◆ What you have to do
Which lines of the data contain the string "reference"? Show each of them.
(Beginning of Records shown)
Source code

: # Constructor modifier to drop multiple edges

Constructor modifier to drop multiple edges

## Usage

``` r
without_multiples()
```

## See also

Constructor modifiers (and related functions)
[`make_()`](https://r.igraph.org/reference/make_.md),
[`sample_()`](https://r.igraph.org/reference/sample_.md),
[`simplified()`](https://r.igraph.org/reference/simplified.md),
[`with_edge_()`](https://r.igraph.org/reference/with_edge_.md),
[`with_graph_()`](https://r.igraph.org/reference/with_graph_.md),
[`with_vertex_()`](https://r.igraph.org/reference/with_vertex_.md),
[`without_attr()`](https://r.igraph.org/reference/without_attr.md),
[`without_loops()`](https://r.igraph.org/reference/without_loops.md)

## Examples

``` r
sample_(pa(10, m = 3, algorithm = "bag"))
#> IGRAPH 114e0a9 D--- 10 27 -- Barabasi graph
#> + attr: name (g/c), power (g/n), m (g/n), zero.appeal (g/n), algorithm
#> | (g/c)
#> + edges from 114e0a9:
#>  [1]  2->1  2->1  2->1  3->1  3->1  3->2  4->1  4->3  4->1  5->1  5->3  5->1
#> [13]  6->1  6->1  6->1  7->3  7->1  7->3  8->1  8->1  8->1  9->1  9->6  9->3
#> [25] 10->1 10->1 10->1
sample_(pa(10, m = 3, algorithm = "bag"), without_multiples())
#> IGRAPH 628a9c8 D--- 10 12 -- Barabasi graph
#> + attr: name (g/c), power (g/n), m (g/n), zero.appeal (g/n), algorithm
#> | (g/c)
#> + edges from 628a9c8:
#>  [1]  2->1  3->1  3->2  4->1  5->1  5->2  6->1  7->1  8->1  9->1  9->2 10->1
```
(End of Records shown)
(Beginning of Records shown)
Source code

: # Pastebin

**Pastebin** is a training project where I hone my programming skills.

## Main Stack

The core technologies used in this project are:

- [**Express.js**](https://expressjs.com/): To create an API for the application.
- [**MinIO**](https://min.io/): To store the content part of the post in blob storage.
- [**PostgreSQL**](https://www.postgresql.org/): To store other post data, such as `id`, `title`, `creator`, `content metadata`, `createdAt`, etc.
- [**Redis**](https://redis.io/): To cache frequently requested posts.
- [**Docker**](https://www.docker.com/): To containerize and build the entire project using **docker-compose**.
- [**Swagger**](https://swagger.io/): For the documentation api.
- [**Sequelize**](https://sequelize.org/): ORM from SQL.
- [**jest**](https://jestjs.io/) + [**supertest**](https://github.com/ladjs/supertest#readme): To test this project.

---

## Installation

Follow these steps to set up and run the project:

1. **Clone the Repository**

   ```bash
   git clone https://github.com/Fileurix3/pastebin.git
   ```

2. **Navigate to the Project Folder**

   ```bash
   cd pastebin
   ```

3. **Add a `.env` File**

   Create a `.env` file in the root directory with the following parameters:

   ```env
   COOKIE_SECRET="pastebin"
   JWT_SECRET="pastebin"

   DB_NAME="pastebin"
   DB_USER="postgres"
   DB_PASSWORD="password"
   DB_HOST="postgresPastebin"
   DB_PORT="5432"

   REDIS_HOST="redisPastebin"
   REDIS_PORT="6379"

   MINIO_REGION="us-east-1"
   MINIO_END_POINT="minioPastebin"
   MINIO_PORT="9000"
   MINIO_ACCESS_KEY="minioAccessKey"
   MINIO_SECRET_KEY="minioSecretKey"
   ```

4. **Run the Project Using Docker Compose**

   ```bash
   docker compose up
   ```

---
(End of Records shown)
◆ Solution to this exercise
[`make_()`](https://r.igraph.org/reference/make_.md),
[`sample_()`](https://r.igraph.org/reference/sample_.md),
[`simplified()`](https://r.igraph.org/reference/simplified.md),
[`with_edge_()`](https://r.igraph.org/reference/with_edge_.md),
[`with_graph_()`](https://r.igraph.org/reference/with_graph_.md),
[`with_vertex_()`](https://r.igraph.org/reference/with_vertex_.md),
[`without_attr()`](https://r.igraph.org/reference/without_attr.md),
[`without_loops()`](https://r.igraph.org/reference/without_loops.md)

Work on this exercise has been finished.